**Stored data:**
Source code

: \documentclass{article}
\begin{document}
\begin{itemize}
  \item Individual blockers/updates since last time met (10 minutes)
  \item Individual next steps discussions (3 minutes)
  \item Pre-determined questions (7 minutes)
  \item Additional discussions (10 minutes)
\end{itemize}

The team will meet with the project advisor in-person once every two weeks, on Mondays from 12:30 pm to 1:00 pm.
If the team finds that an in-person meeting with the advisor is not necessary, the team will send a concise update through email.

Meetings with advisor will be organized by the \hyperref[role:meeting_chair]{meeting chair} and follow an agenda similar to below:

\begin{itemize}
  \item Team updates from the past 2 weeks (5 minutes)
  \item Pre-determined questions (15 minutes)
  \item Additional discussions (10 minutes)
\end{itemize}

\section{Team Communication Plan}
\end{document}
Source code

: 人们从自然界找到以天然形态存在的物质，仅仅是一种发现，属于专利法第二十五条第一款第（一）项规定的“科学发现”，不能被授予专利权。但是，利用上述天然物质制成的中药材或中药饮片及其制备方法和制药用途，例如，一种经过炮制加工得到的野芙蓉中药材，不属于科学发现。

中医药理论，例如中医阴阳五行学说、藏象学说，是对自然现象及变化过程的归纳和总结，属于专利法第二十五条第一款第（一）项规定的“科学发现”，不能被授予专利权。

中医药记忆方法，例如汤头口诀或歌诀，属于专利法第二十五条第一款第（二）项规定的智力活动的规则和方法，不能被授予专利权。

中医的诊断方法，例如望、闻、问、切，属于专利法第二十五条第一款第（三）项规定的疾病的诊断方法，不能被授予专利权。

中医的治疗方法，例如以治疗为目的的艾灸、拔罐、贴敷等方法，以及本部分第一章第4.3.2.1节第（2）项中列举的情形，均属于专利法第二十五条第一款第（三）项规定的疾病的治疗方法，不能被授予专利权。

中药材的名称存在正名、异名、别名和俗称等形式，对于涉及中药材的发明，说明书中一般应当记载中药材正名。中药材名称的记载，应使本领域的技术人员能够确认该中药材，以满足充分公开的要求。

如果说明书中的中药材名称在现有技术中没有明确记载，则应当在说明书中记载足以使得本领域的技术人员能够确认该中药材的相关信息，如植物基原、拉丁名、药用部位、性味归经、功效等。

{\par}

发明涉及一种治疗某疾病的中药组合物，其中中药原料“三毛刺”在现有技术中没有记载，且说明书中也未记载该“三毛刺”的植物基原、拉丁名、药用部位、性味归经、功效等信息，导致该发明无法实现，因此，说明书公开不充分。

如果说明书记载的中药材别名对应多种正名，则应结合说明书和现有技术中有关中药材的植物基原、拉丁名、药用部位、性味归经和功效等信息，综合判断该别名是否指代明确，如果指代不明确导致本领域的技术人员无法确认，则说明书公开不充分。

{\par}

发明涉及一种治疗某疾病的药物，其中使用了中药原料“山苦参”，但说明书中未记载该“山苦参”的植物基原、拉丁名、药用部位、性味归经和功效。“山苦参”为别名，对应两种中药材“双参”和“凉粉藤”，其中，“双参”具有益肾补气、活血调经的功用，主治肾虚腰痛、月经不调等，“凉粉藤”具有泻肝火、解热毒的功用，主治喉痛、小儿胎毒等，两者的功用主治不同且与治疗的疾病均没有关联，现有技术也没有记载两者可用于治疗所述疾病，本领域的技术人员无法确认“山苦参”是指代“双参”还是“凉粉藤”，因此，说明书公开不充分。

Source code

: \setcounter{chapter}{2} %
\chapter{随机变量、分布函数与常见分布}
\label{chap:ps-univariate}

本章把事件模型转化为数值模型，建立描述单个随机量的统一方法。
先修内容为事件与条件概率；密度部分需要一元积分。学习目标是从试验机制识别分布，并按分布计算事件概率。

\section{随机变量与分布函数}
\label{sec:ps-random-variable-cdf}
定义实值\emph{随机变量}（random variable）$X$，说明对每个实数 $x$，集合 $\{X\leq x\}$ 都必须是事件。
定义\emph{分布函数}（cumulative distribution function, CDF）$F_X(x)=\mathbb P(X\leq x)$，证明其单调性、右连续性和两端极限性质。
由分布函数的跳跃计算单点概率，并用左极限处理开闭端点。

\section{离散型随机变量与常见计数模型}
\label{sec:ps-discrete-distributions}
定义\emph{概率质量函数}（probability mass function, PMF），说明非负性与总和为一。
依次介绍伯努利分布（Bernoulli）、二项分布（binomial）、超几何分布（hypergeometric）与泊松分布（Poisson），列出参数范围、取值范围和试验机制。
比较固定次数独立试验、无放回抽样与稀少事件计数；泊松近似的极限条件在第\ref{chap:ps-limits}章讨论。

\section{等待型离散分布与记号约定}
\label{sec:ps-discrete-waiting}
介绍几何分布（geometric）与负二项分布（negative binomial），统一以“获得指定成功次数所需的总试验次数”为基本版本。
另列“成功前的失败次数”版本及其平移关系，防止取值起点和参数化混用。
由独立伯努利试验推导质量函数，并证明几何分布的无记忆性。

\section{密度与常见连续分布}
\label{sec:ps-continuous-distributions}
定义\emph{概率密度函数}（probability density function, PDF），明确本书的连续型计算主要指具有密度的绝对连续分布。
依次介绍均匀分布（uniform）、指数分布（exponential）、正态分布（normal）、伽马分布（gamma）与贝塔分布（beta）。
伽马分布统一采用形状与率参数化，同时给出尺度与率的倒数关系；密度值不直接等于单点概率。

**DIRECTIONS FOR THIS TASK:** Please determine how many lines of the records above contain "weeks", and state that number only.

**ANSWER:** 2